When June is over, the rainbow flags will come down from the storefronts. The profile photos will revert. The limited-edition rainbow products will quietly disappear from the homepage until next year.
None of that is a surprise. It's the annual cycle, and at this point most people can feel it coming: the surge of visibility, and then the return to business as usual.
We're not going to tell you that corporations are bad for participating in Pride Month. Commerce is commerce. Visibility is visibility. There's a genuine argument that normalized queerness in the mainstream (even when it's packaged and sold) makes it safer for queer kids in places where the parade doesn't reach.
But there's a difference between participation and presence, and it's worth being honest about which one most of the noise in June actually represents.

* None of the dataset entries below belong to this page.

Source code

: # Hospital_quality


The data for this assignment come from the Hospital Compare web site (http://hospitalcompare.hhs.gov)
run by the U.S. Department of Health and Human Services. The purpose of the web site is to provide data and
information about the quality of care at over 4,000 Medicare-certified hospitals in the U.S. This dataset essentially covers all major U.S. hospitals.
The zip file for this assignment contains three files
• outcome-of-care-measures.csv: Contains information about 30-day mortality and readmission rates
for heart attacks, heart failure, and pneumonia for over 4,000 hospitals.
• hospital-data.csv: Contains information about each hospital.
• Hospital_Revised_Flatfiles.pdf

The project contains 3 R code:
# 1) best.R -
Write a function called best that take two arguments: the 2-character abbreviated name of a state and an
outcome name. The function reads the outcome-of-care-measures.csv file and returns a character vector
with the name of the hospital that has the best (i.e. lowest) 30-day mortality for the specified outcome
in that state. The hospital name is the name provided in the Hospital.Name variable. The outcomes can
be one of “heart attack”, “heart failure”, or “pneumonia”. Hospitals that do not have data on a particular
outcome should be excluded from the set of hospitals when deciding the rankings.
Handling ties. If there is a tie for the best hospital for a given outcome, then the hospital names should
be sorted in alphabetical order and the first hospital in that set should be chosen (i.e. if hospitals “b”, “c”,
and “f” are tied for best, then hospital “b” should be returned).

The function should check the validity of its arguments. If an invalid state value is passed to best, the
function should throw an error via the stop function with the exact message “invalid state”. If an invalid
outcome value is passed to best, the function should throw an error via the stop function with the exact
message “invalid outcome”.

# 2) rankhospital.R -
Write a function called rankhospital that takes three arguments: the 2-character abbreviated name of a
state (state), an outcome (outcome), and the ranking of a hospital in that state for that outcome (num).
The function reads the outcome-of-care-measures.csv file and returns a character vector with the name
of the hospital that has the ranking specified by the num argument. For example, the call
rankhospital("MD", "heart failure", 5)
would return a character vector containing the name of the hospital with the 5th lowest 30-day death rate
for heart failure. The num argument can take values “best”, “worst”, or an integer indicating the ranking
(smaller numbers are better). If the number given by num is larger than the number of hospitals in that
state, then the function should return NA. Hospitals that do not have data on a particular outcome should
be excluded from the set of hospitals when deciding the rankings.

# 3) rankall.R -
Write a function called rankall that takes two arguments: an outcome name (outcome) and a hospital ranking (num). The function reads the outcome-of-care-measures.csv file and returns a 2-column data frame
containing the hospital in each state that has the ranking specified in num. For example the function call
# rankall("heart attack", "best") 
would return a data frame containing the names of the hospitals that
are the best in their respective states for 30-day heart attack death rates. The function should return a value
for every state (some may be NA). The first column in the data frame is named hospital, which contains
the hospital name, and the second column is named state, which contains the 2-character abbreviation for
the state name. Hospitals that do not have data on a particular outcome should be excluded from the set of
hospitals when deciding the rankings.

Presence means showing up when it's not a marketing moment. It means the queer people on your team feel as safe and seen in September as they do in June. It means your community spaces are actually inclusive; not just in the bio, but in how people are treated when they show up. It means the artists, designers, and creators you platform aren't only visible during the one month when visibility is trending.
It means knowing the difference between the queer community and a queer aesthetic, and understanding that one of those things deserves more than a color palette.

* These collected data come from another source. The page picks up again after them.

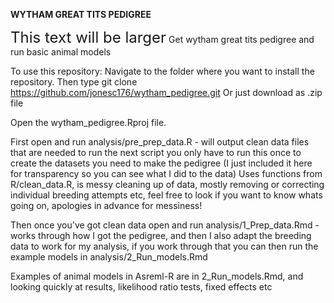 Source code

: <b>WYTHAM GREAT TITS PEDIGREE</b>

<span style="font-size:24px;">This text will be larger</span>
Get wytham great tits pedigree and run basic animal models

To use this repository:
Navigate to the folder where you want to install the repository. Then type git clone https://github.com/jonesc176/wytham_pedigree.git
Or just download as .zip file

Open the wytham_pedigree.Rproj file. 

First open and run analysis/pre_prep_data.R - will output clean data files that are needed to run the next script
you only have to run this once to create the datasets you need to make the pedigree (I just included it here for transparency so you can see what I did to the data)
Uses functions from R/clean_data.R, is messy cleaning up of data, mostly removing or correcting individual breeding attempts etc, feel free to look if you want to know whats going on, apologies in advance for messiness!

Then once you've got clean data open and run analysis/1_Prep_data.Rmd - works through how I got the pedigree, and then I also adapt the breeding data to work for my analysis, if you work through that you can then run the example models in analysis/2_Run_models.Rmd

Examples of animal models in Asreml-R are in 2_Run_models.Rmd, and looking quickly at results, likelihood ratio tests, fixed effects etc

Hybrid Nation was built in Minneapolis, a city that knows something about the gap between stated values and lived reality. We believe in diversity not as just a message to put on a shirt but as a practice. A daily thing. A way of making decisions about who you make space for, whose stories you tell, whose presence you actively seek out rather than just tolerating.
That applies to queerness too. Not just in June. Not just in the years when the political news cycle makes it feel urgent. All the time, because the people are here all the time.
In Diversity We Trust means everyone. Every month of the year.